Exploring the BVI

 As we left West End the wind picked up and rain clouds rolled in over the mountaintops; we assumed the predicted wind was coming our way. We were heading ENE with the wind blowing hard out of the south, which was good, but because Ocean Angel is such a fast boat, the apparent wind moves well forward and we found ourselves close reaching with nearly 22 knots of apparent wind coming over the starboard side. Occasional waves slapped the hull sending the occasional wave splashing over the rail, just enough to get us damp. 

Leaving Sopers Hole (West End)
Leaving Sopers Hole (West End)

We had not put on fuel since leaving Salinas, Puerto Rico, nor had we done any of those routine boat chores you can’t escape, so we planned to spend a couple days at Nanny Cay Marina taking care of these necessities. We figured it would be a good time to introduce ourselves to the staff since we would be spending a great deal of time there in the coming days. Nanny Cay is a premier yachting facility with everything you could need or desire. Fuel, water, electricity, internet, laundry, grocery, ice cream store, dive shops, Quantum Sails, haul out, mechanical repairs – truly everything. Nothing comes cheap in the islands, but you can save twenty percent on the cost of repairs by making all the arrangements yourself versus paying Nanny Cay to do it for you. It seems they prefer that you take charge of your own repairs, so you soon get to know a lot of people.
Approaching Nanny Cay from Sir Francis Drake Passage
Approaching Nanny Cay from Sir Francis Drake Passage

The entrance to Nanny Cay is a little tight, and you have to be spot on the markers to avoid reefs on either side. In contrary weather, you must pay close attention. Once inside the basin there’s enough room to maneuver as long as you are careful. One word to the wise- don’t come in around noon on a weekend; all the charter boats are returning and have to fill their tanks. Courtesy is not a word in their vocabulary, and we were cut off at the fuel dock by one of those “kindly” vessels and ended up waiting more than an hour to approach the fuel dock as a result.

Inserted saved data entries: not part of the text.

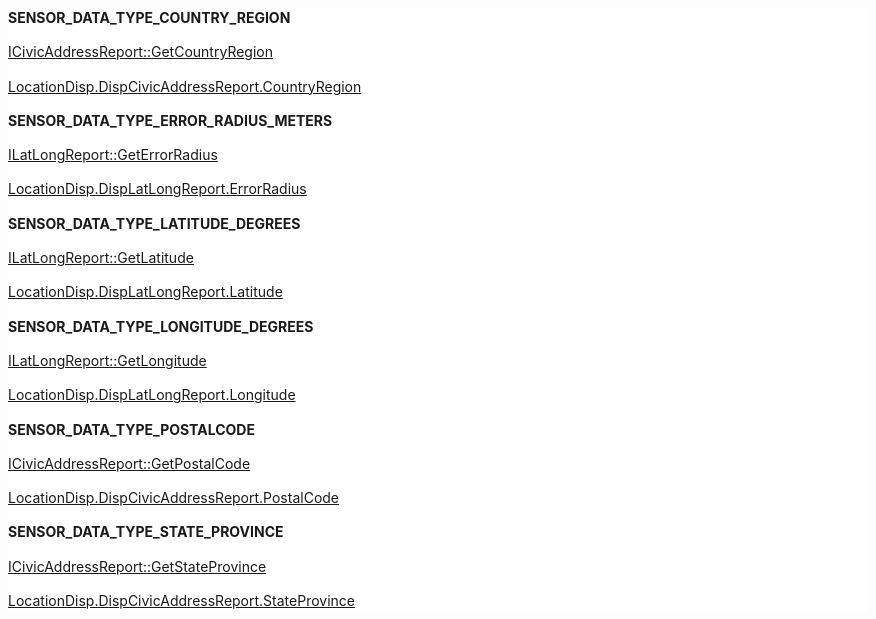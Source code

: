 <td><p><strong>SENSOR_DATA_TYPE_COUNTRY_REGION</strong></p></td>
<td><p><a href="http://go.microsoft.com/fwlink/p/?linkid=157831" data-raw-source="[ICivicAddressReport::GetCountryRegion](http://go.microsoft.com/fwlink/p/?linkid=157831)">ICivicAddressReport::GetCountryRegion</a></p>
<p><a href="http://go.microsoft.com/fwlink/p/?linkid=157832" data-raw-source="[LocationDisp.DispCivicAddressReport.CountryRegion](http://go.microsoft.com/fwlink/p/?linkid=157832)">LocationDisp.DispCivicAddressReport.CountryRegion</a></p></td>
</tr>
<tr class="odd">
<td><p><strong>SENSOR_DATA_TYPE_ERROR_RADIUS_METERS</strong></p></td>
<td><p><a href="http://go.microsoft.com/fwlink/p/?linkid=157834" data-raw-source="[ILatLongReport::GetErrorRadius](http://go.microsoft.com/fwlink/p/?linkid=157834)">ILatLongReport::GetErrorRadius</a></p>
<p><a href="http://go.microsoft.com/fwlink/p/?linkid=157835" data-raw-source="[LocationDisp.DispLatLongReport.ErrorRadius](http://go.microsoft.com/fwlink/p/?linkid=157835)">LocationDisp.DispLatLongReport.ErrorRadius</a></p></td>
</tr>
<tr class="even">
<td><p><strong>SENSOR_DATA_TYPE_LATITUDE_DEGREES</strong></p></td>
<td><p><a href="http://go.microsoft.com/fwlink/p/?linkid=157836" data-raw-source="[ILatLongReport::GetLatitude](http://go.microsoft.com/fwlink/p/?linkid=157836)">ILatLongReport::GetLatitude</a></p>
<p><a href="http://go.microsoft.com/fwlink/p/?linkid=157839" data-raw-source="[LocationDisp.DispLatLongReport.Latitude](http://go.microsoft.com/fwlink/p/?linkid=157839)">LocationDisp.DispLatLongReport.Latitude</a></p></td>
</tr>
<tr class="odd">
<td><p><strong>SENSOR_DATA_TYPE_LONGITUDE_DEGREES</strong></p></td>
<td><p><a href="http://go.microsoft.com/fwlink/p/?linkid=157840" data-raw-source="[ILatLongReport::GetLongitude](http://go.microsoft.com/fwlink/p/?linkid=157840)">ILatLongReport::GetLongitude</a></p>
<p><a href="http://go.microsoft.com/fwlink/p/?linkid=157841" data-raw-source="[LocationDisp.DispLatLongReport.Longitude](http://go.microsoft.com/fwlink/p/?linkid=157841)">LocationDisp.DispLatLongReport.Longitude</a></p></td>
</tr>
<tr class="even">
<td><p><strong>SENSOR_DATA_TYPE_POSTALCODE</strong></p></td>
<td><p><a href="http://go.microsoft.com/fwlink/p/?linkid=157842" data-raw-source="[ICivicAddressReport::GetPostalCode](http://go.microsoft.com/fwlink/p/?linkid=157842)">ICivicAddressReport::GetPostalCode</a></p>
<p><a href="http://go.microsoft.com/fwlink/p/?linkid=157844" data-raw-source="[LocationDisp.DispCivicAddressReport.PostalCode](http://go.microsoft.com/fwlink/p/?linkid=157844)">LocationDisp.DispCivicAddressReport.PostalCode</a></p></td>
</tr>
<tr class="odd">
<td><p><strong>SENSOR_DATA_TYPE_STATE_PROVINCE</strong></p></td>
<td><p><a href="http://go.microsoft.com/fwlink/p/?linkid=157846" data-raw-source="[ICivicAddressReport::GetStateProvince](http://go.microsoft.com/fwlink/p/?linkid=157846)">ICivicAddressReport::GetStateProvince</a></p>
<p><a href="http://go.microsoft.com/fwlink/p/?linkid=157847" data-raw-source="[LocationDisp.DispCivicAddressReport.StateProvince](http://go.microsoft.com/fwlink/p/?linkid=157847)">LocationDisp.DispCivicAddressReport.StateProvince</a></p></td>
</tr>
</tbody>
</table>

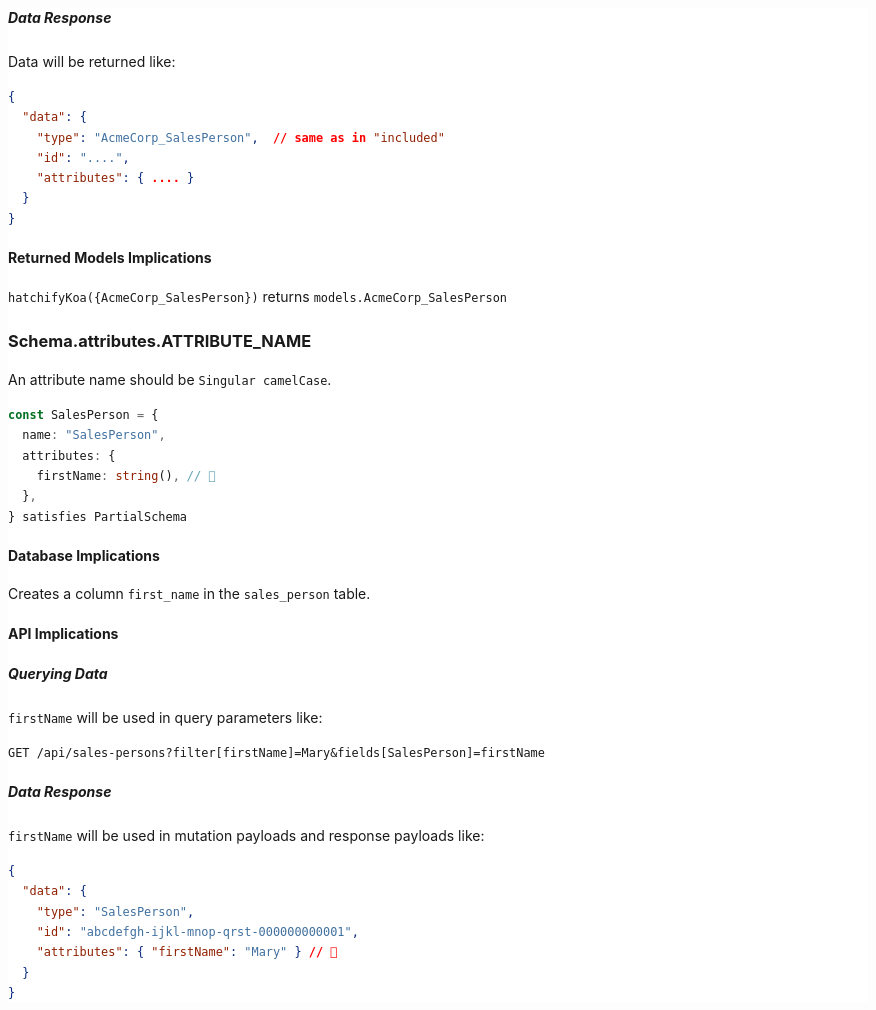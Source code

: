 ##### Data Response

Data will be returned like:

```json
{
  "data": {
    "type": "AcmeCorp_SalesPerson",  // same as in "included"
    "id": "....",
    "attributes": { .... }
  }
}
```

#### Returned Models Implications

`hatchifyKoa({AcmeCorp_SalesPerson})` returns `models.AcmeCorp_SalesPerson`

### Schema.attributes.ATTRIBUTE_NAME

An attribute name should be `Singular camelCase`.

```ts
const SalesPerson = {
  name: "SalesPerson",
  attributes: {
    firstName: string(), // 👀
  },
} satisfies PartialSchema
```

#### Database Implications

Creates a column `first_name` in the `sales_person` table.

#### API Implications

##### Querying Data

`firstName` will be used in query parameters like:

```
GET /api/sales-persons?filter[firstName]=Mary&fields[SalesPerson]=firstName
```

##### Data Response

`firstName` will be used in mutation payloads and response payloads like:

```json
{
  "data": {
    "type": "SalesPerson",
    "id": "abcdefgh-ijkl-mnop-qrst-000000000001",
    "attributes": { "firstName": "Mary" } // 👀
  }
}
```

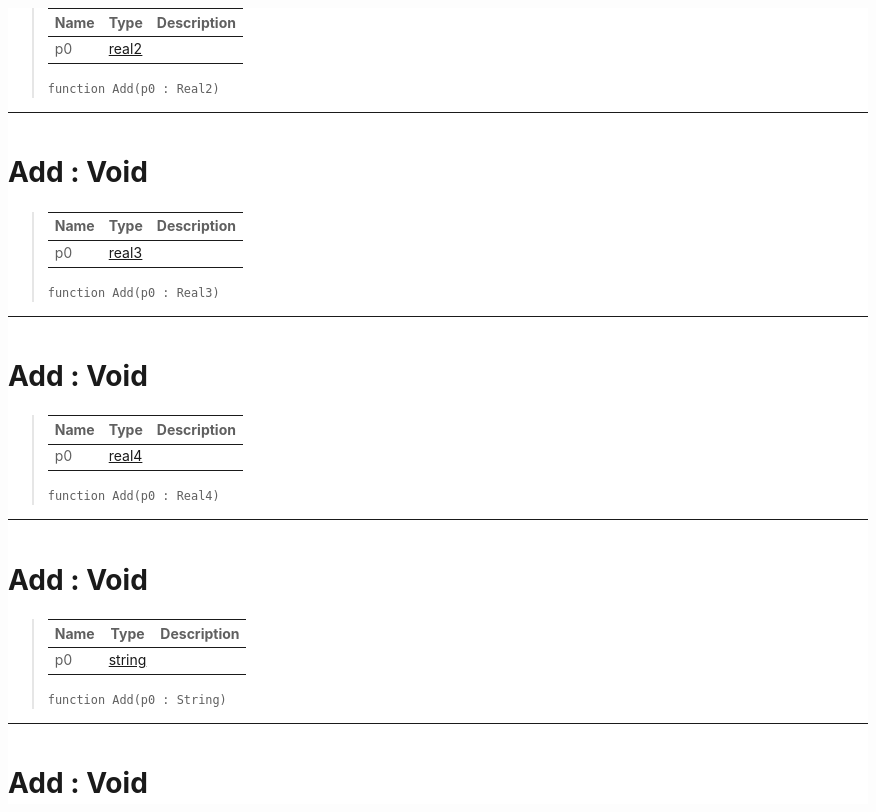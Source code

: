 > 
> |Name|Type|Description|
> |---|---|---|
> |p0|[real2](https://plasmaengine.github.io/PlasmaDocs/Plasma1/C++/code_reference/lightning_base_types/real2.md)| |
> ``` lang=cpp, name=Lightning
> function Add(p0 : Real2)
> ``` 


---  
 #  Add : Void

> 
> |Name|Type|Description|
> |---|---|---|
> |p0|[real3](https://plasmaengine.github.io/PlasmaDocs/Plasma1/C++/code_reference/lightning_base_types/real3.md)| |
> ``` lang=cpp, name=Lightning
> function Add(p0 : Real3)
> ``` 


---  
 #  Add : Void

> 
> |Name|Type|Description|
> |---|---|---|
> |p0|[real4](https://plasmaengine.github.io/PlasmaDocs/Plasma1/C++/code_reference/lightning_base_types/real4.md)| |
> ``` lang=cpp, name=Lightning
> function Add(p0 : Real4)
> ``` 


---  
 #  Add : Void

> 
> |Name|Type|Description|
> |---|---|---|
> |p0|[string](https://plasmaengine.github.io/PlasmaDocs/Plasma1/C++/code_reference/lightning_base_types/string.md)| |
> ``` lang=cpp, name=Lightning
> function Add(p0 : String)
> ``` 


---  
 #  Add : Void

Once you’re secured to a dock, the world is at your fingertips. The daily rate is reasonable, and water and electricity are cheap if you need them. The rest room and shower facilities are among the best you will find anywhere. We try to spend as little time as possible in the marinas, but once in awhile you have to bite the bullet just to get certain things done. And we can think of no better place than here. Once we took care of all the necessaries, we moved on to enjoy our last two weeks in the islands.

On a mooring in 40 feet of water
On a mooring in 40 feet of water

As we left Nanny Cay winds were easterly at 15 to 18 knots. We’d promised ourselves these last two weeks would be easy-going, lazy days. No lengthy hard on the wind stuff with waves crashing over the bow, so we sailed off to the southwest planning to anchor for the night either at Little Harbor on Peter Island or The Bight on Normans Island. Tiny Little Harbor was packed so we sailed a couple miles further to the wide-open anchorage at the Bight, or it had been wide open thirty years ago. Now every square inch of decent anchoring space is jammed with moorings which cost an advertised $25.00 per night. No big deal, you say, but that is $750.00 a month to tie up to an unknown quantity.
On one hand they tell you the moorings are inspected and safe, while at the same time they tell you if the wind picks up to 40 knots, you have to leave the moorings. Can’t you just envision all those skilled charter boats dropping the moorings in the middle of the night while the wind is screaming at 40 knots and then attempting to anchor? Oh yeah, I’d really want to have my boat nearby for that event. Not! Needless to say, we are not pleased with this aspect of the BVI. Oh, and the moorings at the Bight are $30.00 – for what? We’d only paid $50 a night at Nanny Cay Marina with all its amenities. We decided we would not pick up another mooring in the BVI.